The last 94miles had to be run in an almost continuous effort 30hrs of running in a 34hr period: “On the second to last day my food rations were so low I knew I had to squeeze 2.5 days of effort into 1 long non-stop run, there simply wasn’t enough food to fuel another day or two.

“Mountain Marathon Man”"The straps of my backpack needed tightening everyday to match my shrinking shoulders and torso – my arms looked like they were shrinking in front of me! – I was heavily depleted and running below reserves, literally eating my own body with each mile.

"There was no way I could run without food. I Knew I wouldn’t have given up that close, I could have walked even crawled to the finish but that would’ve been a very sad way to finish the run.”

Lack of food was one problem – it was compounded by a complete lack of Electrolytes:

Carr had grabbed a handful of salt sachets from a McDonalds drive through on his way out of Fort William.
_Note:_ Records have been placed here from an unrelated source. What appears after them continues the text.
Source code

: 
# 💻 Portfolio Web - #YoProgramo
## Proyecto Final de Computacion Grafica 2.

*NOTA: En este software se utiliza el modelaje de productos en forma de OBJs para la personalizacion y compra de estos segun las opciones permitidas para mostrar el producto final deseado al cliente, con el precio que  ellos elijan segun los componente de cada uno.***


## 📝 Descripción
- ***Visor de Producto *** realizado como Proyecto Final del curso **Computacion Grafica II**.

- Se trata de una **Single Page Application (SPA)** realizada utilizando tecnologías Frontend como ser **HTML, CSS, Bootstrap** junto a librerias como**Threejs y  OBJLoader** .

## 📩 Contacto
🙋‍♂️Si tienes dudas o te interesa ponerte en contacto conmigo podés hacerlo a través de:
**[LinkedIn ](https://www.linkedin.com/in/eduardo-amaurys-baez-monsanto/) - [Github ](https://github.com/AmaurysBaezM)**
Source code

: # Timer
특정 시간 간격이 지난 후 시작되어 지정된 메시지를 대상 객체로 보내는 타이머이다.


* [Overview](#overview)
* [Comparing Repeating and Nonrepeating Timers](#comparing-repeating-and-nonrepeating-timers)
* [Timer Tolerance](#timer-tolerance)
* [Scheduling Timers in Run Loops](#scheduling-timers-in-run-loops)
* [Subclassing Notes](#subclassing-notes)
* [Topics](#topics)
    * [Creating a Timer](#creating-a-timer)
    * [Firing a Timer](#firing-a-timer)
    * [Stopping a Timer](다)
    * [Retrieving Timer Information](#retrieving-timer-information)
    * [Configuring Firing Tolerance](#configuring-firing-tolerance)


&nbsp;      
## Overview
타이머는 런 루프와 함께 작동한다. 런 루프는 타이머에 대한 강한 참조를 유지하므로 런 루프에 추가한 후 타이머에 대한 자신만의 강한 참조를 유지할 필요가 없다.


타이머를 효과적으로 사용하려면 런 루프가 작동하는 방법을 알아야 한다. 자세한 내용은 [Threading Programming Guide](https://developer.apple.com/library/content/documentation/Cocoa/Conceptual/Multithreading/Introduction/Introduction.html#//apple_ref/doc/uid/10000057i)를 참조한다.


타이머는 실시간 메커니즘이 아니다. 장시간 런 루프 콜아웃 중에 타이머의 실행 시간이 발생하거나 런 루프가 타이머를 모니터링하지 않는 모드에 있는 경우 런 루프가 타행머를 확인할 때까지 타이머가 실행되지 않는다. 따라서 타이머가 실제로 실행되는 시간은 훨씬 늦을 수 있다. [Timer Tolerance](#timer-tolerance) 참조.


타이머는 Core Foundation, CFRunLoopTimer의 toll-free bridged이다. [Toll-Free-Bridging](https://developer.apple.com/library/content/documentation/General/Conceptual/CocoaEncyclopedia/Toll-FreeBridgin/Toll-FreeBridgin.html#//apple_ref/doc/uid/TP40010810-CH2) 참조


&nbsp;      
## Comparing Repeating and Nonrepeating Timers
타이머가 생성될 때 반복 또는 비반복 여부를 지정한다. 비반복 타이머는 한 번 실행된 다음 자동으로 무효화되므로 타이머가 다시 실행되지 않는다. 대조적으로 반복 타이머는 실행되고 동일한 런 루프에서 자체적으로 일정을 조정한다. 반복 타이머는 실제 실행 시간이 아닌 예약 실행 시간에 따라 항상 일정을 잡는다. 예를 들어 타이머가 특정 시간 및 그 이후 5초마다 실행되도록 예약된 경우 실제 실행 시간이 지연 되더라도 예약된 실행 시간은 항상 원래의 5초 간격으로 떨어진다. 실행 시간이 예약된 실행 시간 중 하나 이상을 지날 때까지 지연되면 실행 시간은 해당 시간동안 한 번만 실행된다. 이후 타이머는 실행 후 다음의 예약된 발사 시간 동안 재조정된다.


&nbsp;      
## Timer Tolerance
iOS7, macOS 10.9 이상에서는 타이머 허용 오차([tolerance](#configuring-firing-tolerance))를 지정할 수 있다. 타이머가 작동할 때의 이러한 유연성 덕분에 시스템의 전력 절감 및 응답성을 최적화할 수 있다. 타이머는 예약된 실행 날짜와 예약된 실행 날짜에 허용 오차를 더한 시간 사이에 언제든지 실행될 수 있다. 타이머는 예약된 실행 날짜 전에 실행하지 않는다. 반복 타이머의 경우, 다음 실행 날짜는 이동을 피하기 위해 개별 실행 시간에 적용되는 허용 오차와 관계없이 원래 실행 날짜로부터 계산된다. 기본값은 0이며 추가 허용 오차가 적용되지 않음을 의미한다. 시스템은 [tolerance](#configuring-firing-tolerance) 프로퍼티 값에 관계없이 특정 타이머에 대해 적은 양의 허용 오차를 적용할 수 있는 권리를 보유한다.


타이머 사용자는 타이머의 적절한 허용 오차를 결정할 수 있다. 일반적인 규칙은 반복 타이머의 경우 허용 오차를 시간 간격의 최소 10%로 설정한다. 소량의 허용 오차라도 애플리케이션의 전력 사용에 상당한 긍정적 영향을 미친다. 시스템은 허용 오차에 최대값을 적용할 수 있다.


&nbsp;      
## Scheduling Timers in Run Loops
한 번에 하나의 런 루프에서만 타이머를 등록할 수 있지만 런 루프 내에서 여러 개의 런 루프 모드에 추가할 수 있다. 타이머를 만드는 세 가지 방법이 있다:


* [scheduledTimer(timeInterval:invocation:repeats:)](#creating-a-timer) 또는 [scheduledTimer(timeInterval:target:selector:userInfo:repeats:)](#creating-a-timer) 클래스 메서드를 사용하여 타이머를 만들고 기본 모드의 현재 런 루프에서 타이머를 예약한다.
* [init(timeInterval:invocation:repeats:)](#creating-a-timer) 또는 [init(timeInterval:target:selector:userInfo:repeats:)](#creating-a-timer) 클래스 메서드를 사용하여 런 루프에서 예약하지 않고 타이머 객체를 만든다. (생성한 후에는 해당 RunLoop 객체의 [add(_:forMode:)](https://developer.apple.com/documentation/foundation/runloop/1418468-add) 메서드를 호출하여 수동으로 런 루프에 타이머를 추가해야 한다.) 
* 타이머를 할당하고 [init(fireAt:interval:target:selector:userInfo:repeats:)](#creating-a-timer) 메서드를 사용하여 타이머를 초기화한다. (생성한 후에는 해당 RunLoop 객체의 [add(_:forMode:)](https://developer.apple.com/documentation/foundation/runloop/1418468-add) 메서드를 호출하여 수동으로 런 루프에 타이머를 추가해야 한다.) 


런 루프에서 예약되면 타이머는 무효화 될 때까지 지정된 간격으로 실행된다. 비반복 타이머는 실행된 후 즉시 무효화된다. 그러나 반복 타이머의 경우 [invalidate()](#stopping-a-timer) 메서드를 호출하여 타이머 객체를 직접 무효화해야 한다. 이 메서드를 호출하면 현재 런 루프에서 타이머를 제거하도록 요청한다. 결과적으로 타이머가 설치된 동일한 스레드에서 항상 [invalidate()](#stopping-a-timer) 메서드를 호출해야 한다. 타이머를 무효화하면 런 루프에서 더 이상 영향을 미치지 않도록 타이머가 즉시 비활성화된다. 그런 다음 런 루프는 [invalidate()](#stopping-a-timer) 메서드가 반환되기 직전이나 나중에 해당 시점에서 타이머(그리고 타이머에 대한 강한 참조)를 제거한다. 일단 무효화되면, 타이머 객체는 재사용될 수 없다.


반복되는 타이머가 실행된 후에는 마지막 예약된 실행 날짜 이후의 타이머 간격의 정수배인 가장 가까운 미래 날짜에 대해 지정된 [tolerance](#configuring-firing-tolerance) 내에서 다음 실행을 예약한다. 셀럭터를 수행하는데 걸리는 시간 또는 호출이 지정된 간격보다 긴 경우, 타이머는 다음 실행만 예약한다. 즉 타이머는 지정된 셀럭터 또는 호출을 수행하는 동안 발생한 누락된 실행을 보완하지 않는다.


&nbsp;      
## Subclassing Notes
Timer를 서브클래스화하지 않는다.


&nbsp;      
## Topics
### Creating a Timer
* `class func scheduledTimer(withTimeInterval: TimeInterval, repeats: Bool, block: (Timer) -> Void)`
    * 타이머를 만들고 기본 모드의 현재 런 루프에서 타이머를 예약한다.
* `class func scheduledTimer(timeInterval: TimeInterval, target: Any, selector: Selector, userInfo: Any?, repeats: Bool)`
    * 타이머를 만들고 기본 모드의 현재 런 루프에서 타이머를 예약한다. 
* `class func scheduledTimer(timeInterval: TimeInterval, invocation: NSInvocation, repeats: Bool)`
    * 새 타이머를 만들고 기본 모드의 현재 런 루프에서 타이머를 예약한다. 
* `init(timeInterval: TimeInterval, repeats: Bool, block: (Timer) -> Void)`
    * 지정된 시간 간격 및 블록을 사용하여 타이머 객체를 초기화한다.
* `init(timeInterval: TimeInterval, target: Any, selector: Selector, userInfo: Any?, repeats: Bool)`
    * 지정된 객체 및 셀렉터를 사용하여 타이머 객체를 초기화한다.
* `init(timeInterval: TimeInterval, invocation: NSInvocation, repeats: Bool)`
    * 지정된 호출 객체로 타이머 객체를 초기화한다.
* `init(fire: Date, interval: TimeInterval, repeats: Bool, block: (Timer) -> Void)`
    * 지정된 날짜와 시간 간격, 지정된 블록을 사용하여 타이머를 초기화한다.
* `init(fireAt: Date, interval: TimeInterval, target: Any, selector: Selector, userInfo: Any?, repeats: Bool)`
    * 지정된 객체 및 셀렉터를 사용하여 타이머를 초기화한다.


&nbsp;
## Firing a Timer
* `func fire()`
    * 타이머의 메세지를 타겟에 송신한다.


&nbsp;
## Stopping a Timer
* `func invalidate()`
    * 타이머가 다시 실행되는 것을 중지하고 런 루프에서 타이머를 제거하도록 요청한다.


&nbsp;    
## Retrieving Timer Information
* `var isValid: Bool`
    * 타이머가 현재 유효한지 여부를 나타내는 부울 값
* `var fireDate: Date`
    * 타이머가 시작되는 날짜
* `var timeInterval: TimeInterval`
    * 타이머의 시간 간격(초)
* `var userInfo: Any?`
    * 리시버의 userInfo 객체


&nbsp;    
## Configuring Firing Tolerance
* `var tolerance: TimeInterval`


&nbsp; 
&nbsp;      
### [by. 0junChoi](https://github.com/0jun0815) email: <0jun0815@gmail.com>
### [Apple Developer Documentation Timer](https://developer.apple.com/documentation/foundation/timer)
They lasted only two days, the next 5 days (aprox’ 6 marathons) through the mountains were ran with no protein or electrolyte intake – a recipe for disaster.

“The last 30+hr effort pushed my electrolyte levels dangerously low, at one point my vision began flashing off, for over half an hour I had to run remembering the ground ahead of me, recalling where to place each footfall to avoid a sprain, there simply wasn’t enough salts in my system to get the vision from my eyes to my brain, my legs were consuming everything, at the same time my nose began bleeding for no apparent reason, it was the first time I really thought I might not make it to the finish, I thought there was a chance I’d dug too far, that I might be dying or might be causing brain damage? And all I could worry about was not making it!”

New challenges - The Pyrenees!

Carr is back in training and is ready for his next challenge: The Pyrenees!

“When I went for the Lands End –John O’Groats run I wanted the record of being ‘the first’ to run the UK off-road, but I also wanted to out-perform UltraMarathon Man’s (Karnazes) performance of running 50 Marathons in 50 days, at the time I believed he was the best ultra runner in the world, but I was certain I could perform a much harder run – and I did. It cost me a lot doing it without a support crew, really burnt out my whole system – it took 15months before I could run a marathon again! But I learnt how far I can go without food/protein/electrolytes or any support, with these things I know I can go much further or much faster or both: I now believe that in Europe at least Killian Jornet is the best mountain ultra runner – I think he might just be the best in the world, he is definitely a bigger talent than me, which is why I’m chasing his record for the Pyrenees”

In October 2011 ‘Mountain Marathon Man’ Carr is setting off from the Atlantic to the Mediterranean, running across the Pyrenees, his aim to beat Killian’s record of 9 days, “I think it can be done in 7days – that’s my goal” – Carr.